ASSIGNED TASK: Among the entries, which lines carry the string "flat"? Copy every one.
----- DATA EXTRACTS
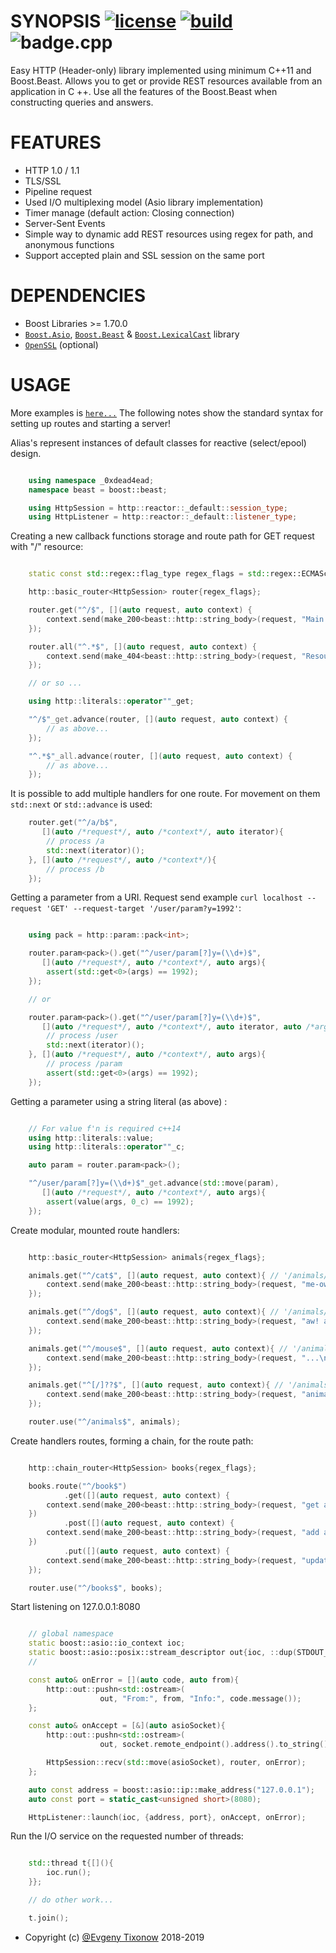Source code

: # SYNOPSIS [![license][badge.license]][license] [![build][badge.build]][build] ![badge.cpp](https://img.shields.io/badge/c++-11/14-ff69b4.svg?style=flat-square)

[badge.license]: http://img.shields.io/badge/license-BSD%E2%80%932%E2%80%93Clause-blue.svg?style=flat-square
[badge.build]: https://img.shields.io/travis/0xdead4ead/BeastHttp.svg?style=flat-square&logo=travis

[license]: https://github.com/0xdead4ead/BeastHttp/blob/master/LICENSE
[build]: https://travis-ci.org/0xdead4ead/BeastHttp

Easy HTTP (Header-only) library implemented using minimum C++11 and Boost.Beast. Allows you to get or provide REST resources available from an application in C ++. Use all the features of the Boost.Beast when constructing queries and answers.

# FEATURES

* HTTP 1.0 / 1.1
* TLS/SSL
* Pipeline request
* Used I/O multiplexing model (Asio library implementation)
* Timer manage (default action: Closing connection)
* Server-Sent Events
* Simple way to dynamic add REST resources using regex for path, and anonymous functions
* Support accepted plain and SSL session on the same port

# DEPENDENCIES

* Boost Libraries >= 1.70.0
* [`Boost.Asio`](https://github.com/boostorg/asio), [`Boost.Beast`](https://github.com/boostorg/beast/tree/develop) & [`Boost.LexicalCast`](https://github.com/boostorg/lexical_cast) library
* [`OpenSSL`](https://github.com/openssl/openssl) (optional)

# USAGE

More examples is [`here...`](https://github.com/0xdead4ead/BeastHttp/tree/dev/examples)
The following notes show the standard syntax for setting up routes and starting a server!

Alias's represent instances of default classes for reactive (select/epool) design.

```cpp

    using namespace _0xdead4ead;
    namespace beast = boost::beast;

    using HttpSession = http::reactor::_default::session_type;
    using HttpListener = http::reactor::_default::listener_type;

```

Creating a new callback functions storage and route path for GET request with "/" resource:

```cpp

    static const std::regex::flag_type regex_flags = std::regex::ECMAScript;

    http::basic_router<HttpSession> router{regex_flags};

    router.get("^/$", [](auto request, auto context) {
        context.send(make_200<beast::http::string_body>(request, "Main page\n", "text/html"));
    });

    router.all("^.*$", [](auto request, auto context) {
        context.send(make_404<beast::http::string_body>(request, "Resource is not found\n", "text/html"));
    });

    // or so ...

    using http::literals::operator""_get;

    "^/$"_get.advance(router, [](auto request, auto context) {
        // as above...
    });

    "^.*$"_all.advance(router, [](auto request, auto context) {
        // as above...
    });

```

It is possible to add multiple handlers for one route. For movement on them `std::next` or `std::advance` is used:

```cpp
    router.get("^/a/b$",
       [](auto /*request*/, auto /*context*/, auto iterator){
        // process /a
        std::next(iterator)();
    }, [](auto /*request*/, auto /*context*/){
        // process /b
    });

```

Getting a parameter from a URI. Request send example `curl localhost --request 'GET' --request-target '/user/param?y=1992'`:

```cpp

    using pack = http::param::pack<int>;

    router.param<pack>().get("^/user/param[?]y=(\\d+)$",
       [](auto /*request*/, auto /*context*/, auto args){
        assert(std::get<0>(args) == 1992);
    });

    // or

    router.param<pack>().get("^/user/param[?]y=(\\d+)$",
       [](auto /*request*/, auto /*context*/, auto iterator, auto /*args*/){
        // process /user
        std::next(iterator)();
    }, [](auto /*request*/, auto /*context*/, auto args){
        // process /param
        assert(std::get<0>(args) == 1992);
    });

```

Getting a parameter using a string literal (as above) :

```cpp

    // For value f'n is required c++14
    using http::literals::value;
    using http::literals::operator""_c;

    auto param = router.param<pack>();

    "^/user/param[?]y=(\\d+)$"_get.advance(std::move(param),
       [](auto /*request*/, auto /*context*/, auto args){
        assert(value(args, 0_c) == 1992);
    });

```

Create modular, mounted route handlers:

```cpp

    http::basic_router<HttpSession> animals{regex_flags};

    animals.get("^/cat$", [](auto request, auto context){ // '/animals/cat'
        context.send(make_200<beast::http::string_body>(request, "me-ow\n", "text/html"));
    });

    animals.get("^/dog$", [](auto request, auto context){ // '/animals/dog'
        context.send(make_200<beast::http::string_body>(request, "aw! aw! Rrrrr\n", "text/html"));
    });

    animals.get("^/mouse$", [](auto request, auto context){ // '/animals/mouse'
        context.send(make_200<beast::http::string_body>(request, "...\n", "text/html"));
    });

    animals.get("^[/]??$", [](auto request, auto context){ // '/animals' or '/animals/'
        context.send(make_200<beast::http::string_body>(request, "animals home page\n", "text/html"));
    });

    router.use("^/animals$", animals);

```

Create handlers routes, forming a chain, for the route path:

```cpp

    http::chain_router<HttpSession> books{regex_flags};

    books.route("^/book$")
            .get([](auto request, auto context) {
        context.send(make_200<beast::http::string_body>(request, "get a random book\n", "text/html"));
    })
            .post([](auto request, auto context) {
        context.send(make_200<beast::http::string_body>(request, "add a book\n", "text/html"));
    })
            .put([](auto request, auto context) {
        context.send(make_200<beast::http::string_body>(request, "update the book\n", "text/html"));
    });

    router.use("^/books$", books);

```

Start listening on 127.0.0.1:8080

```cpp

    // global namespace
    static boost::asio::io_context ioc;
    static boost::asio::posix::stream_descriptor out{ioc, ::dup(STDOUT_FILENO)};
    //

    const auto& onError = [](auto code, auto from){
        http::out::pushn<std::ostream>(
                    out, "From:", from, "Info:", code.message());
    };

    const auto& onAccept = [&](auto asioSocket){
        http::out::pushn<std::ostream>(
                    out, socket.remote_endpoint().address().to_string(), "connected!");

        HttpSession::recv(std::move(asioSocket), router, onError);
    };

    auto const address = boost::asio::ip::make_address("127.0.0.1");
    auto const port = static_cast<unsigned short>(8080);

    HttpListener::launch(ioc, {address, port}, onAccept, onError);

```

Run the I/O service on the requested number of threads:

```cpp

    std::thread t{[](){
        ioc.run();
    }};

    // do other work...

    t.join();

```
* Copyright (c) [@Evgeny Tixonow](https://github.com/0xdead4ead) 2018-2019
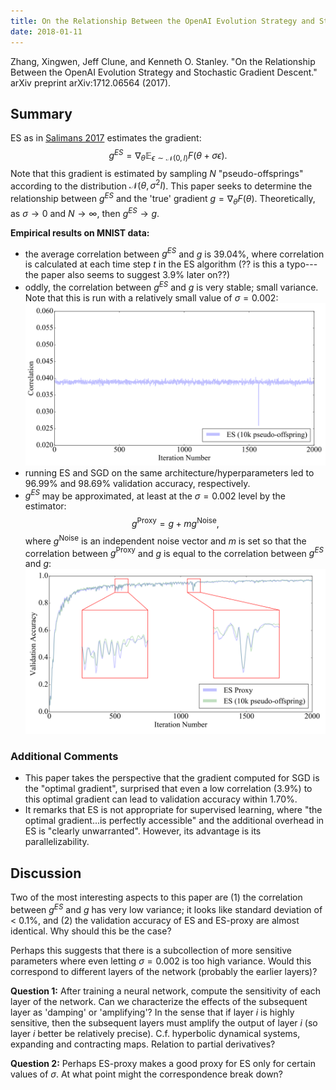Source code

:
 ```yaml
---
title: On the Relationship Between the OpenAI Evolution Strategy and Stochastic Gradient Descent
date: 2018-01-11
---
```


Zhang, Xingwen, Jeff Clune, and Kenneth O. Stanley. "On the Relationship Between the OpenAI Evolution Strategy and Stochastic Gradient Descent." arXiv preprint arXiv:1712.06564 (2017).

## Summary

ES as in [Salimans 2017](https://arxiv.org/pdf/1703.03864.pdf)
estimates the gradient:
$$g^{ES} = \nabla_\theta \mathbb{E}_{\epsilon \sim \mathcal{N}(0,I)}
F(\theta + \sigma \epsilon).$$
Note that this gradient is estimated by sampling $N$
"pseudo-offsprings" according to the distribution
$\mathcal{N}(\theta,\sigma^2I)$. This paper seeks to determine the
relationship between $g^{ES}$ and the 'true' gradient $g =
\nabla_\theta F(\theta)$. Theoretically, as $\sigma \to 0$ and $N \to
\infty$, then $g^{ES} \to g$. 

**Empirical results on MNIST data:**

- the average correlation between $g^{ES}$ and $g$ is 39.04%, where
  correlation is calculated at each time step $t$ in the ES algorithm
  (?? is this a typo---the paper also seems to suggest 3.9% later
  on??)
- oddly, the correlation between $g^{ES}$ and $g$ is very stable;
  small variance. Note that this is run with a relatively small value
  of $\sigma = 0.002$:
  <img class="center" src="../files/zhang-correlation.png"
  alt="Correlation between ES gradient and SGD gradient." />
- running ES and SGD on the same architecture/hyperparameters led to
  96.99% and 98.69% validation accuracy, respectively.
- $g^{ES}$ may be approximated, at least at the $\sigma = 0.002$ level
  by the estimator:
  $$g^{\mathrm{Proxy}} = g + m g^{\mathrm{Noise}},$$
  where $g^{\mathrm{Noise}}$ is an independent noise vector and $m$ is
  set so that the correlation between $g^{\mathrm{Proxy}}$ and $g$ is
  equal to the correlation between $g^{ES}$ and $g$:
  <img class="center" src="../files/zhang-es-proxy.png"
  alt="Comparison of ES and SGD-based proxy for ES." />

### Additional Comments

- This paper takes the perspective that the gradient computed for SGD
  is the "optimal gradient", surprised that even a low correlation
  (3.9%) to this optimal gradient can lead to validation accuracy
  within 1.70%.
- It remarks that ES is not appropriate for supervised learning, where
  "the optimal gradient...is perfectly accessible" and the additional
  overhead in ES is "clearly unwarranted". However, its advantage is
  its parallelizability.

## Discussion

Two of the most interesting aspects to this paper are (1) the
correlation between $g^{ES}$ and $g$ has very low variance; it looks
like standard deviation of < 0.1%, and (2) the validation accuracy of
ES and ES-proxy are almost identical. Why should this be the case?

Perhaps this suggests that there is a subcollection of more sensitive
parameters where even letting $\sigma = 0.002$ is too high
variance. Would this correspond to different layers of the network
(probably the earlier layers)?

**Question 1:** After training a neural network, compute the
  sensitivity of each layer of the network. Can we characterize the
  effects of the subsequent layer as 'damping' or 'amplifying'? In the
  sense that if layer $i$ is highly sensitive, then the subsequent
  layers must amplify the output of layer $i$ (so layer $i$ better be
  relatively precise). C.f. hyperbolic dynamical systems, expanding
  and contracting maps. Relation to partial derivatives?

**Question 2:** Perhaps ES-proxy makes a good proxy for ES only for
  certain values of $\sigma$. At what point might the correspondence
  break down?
----------
EXERCISE RESPONSE:
: # SYNOPSIS [![license][badge.license]][license] [![build][badge.build]][build] ![badge.cpp](https://img.shields.io/badge/c++-11/14-ff69b4.svg?style=flat-square)
[badge.license]: http://img.shields.io/badge/license-BSD%E2%80%932%E2%80%93Clause-blue.svg?style=flat-square
[badge.build]: https://img.shields.io/travis/0xdead4ead/BeastHttp.svg?style=flat-square&logo=travis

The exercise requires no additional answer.